The Queen also photobombed a pic it was on the news here a few weeks back

http://www.theage.com.au/commonweal...l-photobomb-on-hockeyroos-20140724-zwmr9.html


----------



## RuthMill (Jun 30, 2012)

Haha noway! I wonder if the grand kids egged her on!


----------



## dmgalley (Aug 19, 2012)

He is so cute


----------



## Mazzapoo (Jul 28, 2013)

Lovely! And if that's your grooming handiwork I'm giving you a right royal double thumbs up Maureen, they look stunning


----------



## Lexi&Beemer (May 5, 2013)

Marion, the first one is me grooming but mostly they grow out really forgivingly. The second was a year ago from the best groomer we had hands down. But that was out of town and I've recently learned that she no longer is at the groomers we went to. So now I just have them do the legs, hygiene, and nails as I'm bad with that. Haven't mustered up the courage for the dremmel yet. 
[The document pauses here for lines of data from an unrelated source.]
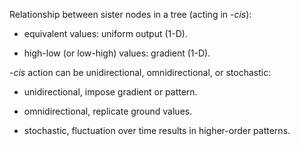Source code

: Relationship between sister nodes in a tree (acting in -_cis_):  

* equivalent values: uniform output (1-D).  

* high-low (or low-high) values: gradient (1-D).  


-_cis_ action can be unidirectional, omnidirectional, or stochastic:  

* unidirectional, impose gradient or pattern.  

* omnidirectional, replicate ground values.  

* stochastic, fluctuation over time results in higher-order patterns.  
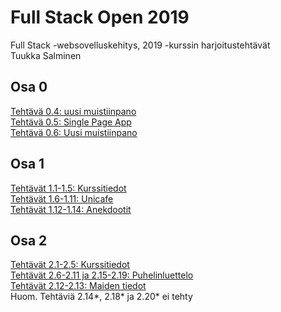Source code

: # Full Stack Open 2019
Full Stack -websovelluskehitys, 2019 -kurssin harjoitustehtävät\
Tuukka Salminen

## Osa 0
[Tehtävä 0.4: uusi muistiinpano](https://github.com/TSalminen/Full-Stack-Open-2019/blob/master/osa0/Teht%C3%A4v%C3%A4%2004%20Muistiinpanon%20luominen.png)\
[Tehtävä 0.5: Single Page App](https://github.com/TSalminen/Full-Stack-Open-2019/blob/master/osa0/Teht%C3%A4v%C3%A4%2005.png)\
[Tehtävä 0.6: Uusi muistiinpano](https://github.com/TSalminen/Full-Stack-Open-2019/blob/master/osa0/Teht%C3%A4v%C3%A4%2006%20Muistiinpanon%20luominen%20(spa).png)

## Osa 1
[Tehtävät 1.1-1.5: Kurssitiedot](https://github.com/TSalminen/Full-Stack-Open-2019/tree/master/osa1/kurssitiedot)\
[Tehtävät 1.6-1.11: Unicafe](https://github.com/TSalminen/Full-Stack-Open-2019/tree/master/osa1/unicafe)\
[Tehtävät 1.12-1.14: Anekdootit](https://github.com/TSalminen/Full-Stack-Open-2019/tree/master/osa1/anekdootit)

## Osa 2
[Tehtävät 2.1-2.5: Kurssitiedot](https://github.com/TSalminen/Full-Stack-Open-2019/tree/master/osa2/kurssitiedot)\
[Tehtävät 2.6-2.11 ja 2.15-2.19: Puhelinluettelo](https://github.com/TSalminen/Full-Stack-Open-2019/tree/master/osa2/puhelinluettelo)\
[Tehtävät 2.12-2.13: Maiden tiedot](https://github.com/TSalminen/Full-Stack-Open-2019/tree/master/osa2/maiden_tiedot)\
Huom. Tehtäviä 2.14*, 2.18* ja 2.20* ei tehty
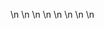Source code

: 

















































\n
\n
\n
\n
\n
\n
\n
\n
















































































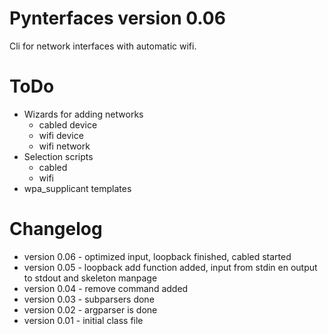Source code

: Pynterfaces version 0.06
========================
Cli for network interfaces with automatic wifi.

ToDo
====
- Wizards for adding networks
	- cabled device
	- wifi device
	- wifi network
- Selection scripts
	- cabled
	- wifi
- wpa\_supplicant templates

Changelog
=========
* version 0.06 - optimized input, loopback finished, cabled started
* version 0.05 - loopback add function added, input from stdin en output to stdout and skeleton manpage
* version 0.04 - remove command added
* version 0.03 - subparsers done
* version 0.02 - argparser is done
* version 0.01 - initial class file
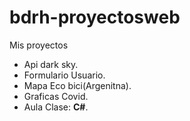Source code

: # bdrh-proyectosweb
Mis proyectos
- Api dark sky.
- Formulario Usuario.
- Mapa Eco bici(Argenitna).
- Graficas Covid.
- Aula Clase: **C#**.
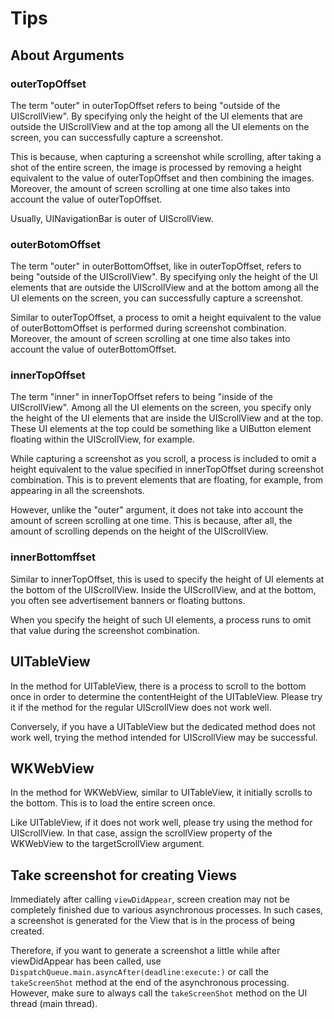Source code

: # Tips

## About Arguments

### outerTopOffset
The term "outer" in outerTopOffset refers to being "outside of the UIScrollView".
By specifying only the height of the UI elements that are outside the UIScrollView and at the top among all the UI elements on the screen, you can successfully capture a screenshot. 

This is because, when capturing a screenshot while scrolling, after taking a shot of the entire screen, the image is processed by removing a height equivalent to the value of outerTopOffset and then combining the images.
Moreover, the amount of screen scrolling at one time also takes into account the value of outerTopOffset.

Usually, UINavigationBar is outer of UIScrollView.

### outerBotomOffset
The term "outer" in outerBottomOffset, like in outerTopOffset, refers to being "outside of the UIScrollView". By specifying only the height of the UI elements that are outside the UIScrollView and at the bottom among all the UI elements on the screen, you can successfully capture a screenshot. 

Similar to outerTopOffset, a process to omit a height equivalent to the value of outerBottomOffset is performed during screenshot combination. 
Moreover, the amount of screen scrolling at one time also takes into account the value of outerBottomOffset.

### innerTopOffset
The term "inner" in innerTopOffset refers to being "inside of the UIScrollView". Among all the UI elements on the screen, you specify only the height of the UI elements that are inside the UIScrollView and at the top. These UI elements at the top could be something like a UIButton element floating within the UIScrollView, for example.

While capturing a screenshot as you scroll, a process is included to omit a height equivalent to the value specified in innerTopOffset during screenshot combination. This is to prevent elements that are floating, for example, from appearing in all the screenshots.

However, unlike the "outer" argument, it does not take into account the amount of screen scrolling at one time. This is because, after all, the amount of scrolling depends on the height of the UIScrollView.

### innerBottomffset
Similar to innerTopOffset, this is used to specify the height of UI elements at the bottom of the UIScrollView. Inside the UIScrollView, and at the bottom, you often see advertisement banners or floating buttons.

When you specify the height of such UI elements, a process runs to omit that value during the screenshot combination.


## UITableView
In the method for UITableView, there is a process to scroll to the bottom once in order to determine the contentHeight of the UITableView. Please try it if the method for the regular UIScrollView does not work well.

Conversely, if you have a UITableView but the dedicated method does not work well, trying the method intended for UIScrollView may be successful.

## WKWebView
In the method for WKWebView, similar to UITableView, it initially scrolls to the bottom. This is to load the entire screen once.

Like UITableView, if it does not work well, please try using the method for UIScrollView. In that case, assign the scrollView property of the WKWebView to the targetScrollView argument.

## Take screenshot for creating Views
Immediately after calling `viewDidAppear`, screen creation may not be completely finished due to various asynchronous processes. In such cases, a screenshot is generated for the View that is in the process of being created.

Therefore, if you want to generate a screenshot a little while after viewDidAppear has been called, use `DispatchQueue.main.asyncAfter(deadline:execute:)` or call the `takeScreenShot` method at the end of the asynchronous processing. However, make sure to always call the `takeScreenShot` method on the UI thread (main thread).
Sent from my iPad using Tapatalk


----------



## jiffy (Jun 24, 2014)

omg sooo cute!!! they look so soft!!


----------



## DB1 (Jan 20, 2012)

They look cute as always, got a grinder to try on Dudley's nails as he hates them being done - worse with that than with clippers!


----------



## dmgalley (Aug 19, 2012)

Mine love to photo bomb too.


----------



## Lexi&Beemer (May 5, 2013)

dmgalley said:


> Mine love to photo bomb too.


I'm in love with Ozzy some more. That is awesome!


----------



## dmgalley (Aug 19, 2012)

Well I may send him to you cause he is aging me in leaps and bounds.


----------



## Lexi&Beemer (May 5, 2013)

dmgalley said:


> Well I may send him to you cause he is aging me in leaps and bounds.


My two would join in - actually Lexi would instigate and Beemer will bring up the rear.


----------



## RuthMill (Jun 30, 2012)

Great Donna!


----------



## Peanut (Dec 1, 2013)

They Ozzy photobomb made me laugh out loud.


----------